** Exercise requirements **
Among the entries below, copy every line that carries the word "tests".

** Extracted records **

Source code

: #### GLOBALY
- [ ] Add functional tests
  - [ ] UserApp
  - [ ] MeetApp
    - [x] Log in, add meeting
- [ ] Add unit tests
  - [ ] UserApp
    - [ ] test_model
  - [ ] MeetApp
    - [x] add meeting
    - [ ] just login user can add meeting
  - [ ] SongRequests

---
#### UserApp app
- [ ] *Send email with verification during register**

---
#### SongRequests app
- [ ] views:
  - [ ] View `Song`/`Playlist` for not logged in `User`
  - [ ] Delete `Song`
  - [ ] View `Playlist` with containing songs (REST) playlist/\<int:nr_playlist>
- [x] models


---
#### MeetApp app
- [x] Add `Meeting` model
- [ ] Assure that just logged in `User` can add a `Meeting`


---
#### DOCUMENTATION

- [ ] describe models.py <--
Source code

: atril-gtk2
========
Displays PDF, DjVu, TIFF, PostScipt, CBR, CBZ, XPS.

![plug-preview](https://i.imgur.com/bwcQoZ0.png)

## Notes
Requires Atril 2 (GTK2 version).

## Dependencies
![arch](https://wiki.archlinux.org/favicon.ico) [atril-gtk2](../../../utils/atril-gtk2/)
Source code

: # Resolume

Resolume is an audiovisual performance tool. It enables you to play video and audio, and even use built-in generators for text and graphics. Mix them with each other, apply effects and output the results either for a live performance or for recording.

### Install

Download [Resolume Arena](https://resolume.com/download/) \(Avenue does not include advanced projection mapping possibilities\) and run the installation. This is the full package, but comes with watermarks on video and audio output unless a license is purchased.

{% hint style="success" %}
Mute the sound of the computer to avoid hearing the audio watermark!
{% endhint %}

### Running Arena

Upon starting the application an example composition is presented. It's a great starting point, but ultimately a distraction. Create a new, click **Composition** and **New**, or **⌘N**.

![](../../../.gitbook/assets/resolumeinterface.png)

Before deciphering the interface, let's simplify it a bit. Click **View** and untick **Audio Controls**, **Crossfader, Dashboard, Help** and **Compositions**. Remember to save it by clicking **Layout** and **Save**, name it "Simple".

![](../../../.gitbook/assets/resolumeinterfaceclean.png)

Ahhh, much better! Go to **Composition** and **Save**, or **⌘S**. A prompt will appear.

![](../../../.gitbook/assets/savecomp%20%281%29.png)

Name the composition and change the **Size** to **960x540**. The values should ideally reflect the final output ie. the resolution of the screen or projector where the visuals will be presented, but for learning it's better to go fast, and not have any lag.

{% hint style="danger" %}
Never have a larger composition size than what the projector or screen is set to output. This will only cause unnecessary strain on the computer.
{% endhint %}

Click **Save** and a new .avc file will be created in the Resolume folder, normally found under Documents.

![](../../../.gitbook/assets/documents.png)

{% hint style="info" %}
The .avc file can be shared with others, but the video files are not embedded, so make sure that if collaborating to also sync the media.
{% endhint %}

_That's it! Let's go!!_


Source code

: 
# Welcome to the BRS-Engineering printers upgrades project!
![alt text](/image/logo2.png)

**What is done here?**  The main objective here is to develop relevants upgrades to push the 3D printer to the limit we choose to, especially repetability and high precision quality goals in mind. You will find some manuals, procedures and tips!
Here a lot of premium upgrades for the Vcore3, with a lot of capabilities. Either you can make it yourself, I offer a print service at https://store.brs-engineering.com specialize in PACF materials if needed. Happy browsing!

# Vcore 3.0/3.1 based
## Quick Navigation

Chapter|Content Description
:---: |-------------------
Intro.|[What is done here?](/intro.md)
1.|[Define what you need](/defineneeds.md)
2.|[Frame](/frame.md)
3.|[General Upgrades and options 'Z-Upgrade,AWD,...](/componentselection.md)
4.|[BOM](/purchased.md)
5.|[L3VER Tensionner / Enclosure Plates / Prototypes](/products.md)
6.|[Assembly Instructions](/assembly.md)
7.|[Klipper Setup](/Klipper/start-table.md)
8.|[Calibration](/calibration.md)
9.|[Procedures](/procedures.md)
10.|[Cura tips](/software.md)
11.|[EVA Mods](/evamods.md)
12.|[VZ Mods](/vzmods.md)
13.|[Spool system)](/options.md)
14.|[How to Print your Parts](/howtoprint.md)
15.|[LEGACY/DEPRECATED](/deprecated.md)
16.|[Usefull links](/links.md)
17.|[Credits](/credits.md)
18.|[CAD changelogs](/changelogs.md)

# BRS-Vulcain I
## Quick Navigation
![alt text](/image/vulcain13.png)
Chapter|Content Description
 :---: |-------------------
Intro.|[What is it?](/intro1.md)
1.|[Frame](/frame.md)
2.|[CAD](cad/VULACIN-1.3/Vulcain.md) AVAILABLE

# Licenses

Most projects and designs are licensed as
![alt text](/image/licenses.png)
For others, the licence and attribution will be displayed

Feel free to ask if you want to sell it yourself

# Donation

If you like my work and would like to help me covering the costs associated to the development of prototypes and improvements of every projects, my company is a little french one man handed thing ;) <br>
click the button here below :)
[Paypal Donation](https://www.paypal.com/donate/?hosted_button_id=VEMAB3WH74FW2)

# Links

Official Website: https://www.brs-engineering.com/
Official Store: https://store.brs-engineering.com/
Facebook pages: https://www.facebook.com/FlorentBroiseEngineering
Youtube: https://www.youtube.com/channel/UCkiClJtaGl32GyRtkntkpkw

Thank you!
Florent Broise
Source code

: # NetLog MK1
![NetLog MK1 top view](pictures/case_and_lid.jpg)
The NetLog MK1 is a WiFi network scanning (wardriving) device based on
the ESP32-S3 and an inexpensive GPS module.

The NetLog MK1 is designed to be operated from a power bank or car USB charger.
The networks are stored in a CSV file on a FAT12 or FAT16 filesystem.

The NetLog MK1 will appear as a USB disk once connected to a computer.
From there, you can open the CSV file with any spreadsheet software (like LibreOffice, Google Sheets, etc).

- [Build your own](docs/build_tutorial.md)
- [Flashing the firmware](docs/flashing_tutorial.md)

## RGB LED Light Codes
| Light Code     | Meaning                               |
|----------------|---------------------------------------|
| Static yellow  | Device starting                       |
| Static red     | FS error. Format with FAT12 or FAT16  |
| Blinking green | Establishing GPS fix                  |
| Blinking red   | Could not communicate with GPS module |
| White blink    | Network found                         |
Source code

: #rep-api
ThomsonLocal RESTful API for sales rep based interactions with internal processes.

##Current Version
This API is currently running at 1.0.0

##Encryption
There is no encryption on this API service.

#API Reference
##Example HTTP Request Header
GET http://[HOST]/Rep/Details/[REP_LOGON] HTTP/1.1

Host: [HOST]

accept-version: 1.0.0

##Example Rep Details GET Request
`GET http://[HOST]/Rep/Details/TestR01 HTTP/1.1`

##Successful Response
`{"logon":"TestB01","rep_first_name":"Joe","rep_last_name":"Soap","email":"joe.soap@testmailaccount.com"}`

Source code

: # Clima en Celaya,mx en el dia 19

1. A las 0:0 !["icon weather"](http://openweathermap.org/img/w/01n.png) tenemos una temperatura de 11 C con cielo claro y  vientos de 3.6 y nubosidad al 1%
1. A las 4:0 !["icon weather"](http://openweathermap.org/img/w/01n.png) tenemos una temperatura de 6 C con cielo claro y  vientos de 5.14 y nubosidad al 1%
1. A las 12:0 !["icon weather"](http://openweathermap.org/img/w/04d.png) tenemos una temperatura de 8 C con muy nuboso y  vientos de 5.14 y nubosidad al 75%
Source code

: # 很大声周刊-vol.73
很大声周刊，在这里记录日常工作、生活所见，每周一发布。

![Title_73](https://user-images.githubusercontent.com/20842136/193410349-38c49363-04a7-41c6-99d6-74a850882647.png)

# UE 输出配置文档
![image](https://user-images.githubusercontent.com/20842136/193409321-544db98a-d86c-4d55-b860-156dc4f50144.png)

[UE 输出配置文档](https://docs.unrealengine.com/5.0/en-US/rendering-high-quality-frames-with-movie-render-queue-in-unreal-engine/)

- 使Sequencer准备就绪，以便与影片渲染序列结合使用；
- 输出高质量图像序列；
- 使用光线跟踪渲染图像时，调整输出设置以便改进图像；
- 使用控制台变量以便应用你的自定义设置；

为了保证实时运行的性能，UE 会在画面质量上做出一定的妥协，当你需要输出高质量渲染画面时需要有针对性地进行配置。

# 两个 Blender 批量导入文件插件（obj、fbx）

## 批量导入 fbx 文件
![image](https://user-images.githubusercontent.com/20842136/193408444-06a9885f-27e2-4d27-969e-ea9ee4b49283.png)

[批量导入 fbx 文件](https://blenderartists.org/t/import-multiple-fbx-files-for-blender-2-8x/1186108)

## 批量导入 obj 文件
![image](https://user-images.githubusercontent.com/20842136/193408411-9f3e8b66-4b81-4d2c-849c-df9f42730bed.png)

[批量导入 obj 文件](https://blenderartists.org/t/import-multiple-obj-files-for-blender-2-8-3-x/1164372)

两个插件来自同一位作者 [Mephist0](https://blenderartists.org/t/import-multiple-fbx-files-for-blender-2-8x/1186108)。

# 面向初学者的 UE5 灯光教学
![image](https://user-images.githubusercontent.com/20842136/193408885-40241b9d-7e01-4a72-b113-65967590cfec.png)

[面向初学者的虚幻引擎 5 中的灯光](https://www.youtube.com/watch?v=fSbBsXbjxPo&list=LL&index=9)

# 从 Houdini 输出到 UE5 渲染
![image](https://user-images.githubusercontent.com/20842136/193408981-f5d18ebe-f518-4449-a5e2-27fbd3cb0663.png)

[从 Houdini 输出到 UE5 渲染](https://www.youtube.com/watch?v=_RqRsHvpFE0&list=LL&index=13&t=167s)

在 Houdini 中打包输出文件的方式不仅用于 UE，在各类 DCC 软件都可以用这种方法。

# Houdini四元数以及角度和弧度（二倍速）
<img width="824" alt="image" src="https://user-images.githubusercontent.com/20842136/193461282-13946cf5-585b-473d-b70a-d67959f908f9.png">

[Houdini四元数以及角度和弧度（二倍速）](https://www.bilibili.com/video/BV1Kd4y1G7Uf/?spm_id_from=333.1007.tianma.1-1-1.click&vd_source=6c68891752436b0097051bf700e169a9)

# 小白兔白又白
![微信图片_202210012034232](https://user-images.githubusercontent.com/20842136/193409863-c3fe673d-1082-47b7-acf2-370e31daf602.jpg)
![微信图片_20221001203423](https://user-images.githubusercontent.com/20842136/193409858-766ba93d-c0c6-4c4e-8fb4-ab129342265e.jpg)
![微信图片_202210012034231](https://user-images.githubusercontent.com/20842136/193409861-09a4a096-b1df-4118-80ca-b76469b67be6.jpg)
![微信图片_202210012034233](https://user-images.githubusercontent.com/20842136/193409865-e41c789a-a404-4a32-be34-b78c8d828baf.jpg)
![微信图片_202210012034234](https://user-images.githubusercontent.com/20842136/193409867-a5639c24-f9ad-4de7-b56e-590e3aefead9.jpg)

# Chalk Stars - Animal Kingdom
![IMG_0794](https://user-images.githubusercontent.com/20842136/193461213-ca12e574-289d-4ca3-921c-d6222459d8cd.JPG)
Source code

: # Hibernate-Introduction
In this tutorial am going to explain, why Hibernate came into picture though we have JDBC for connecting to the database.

** Worked solution **
- [ ] Add functional tests
- [ ] Add unit tests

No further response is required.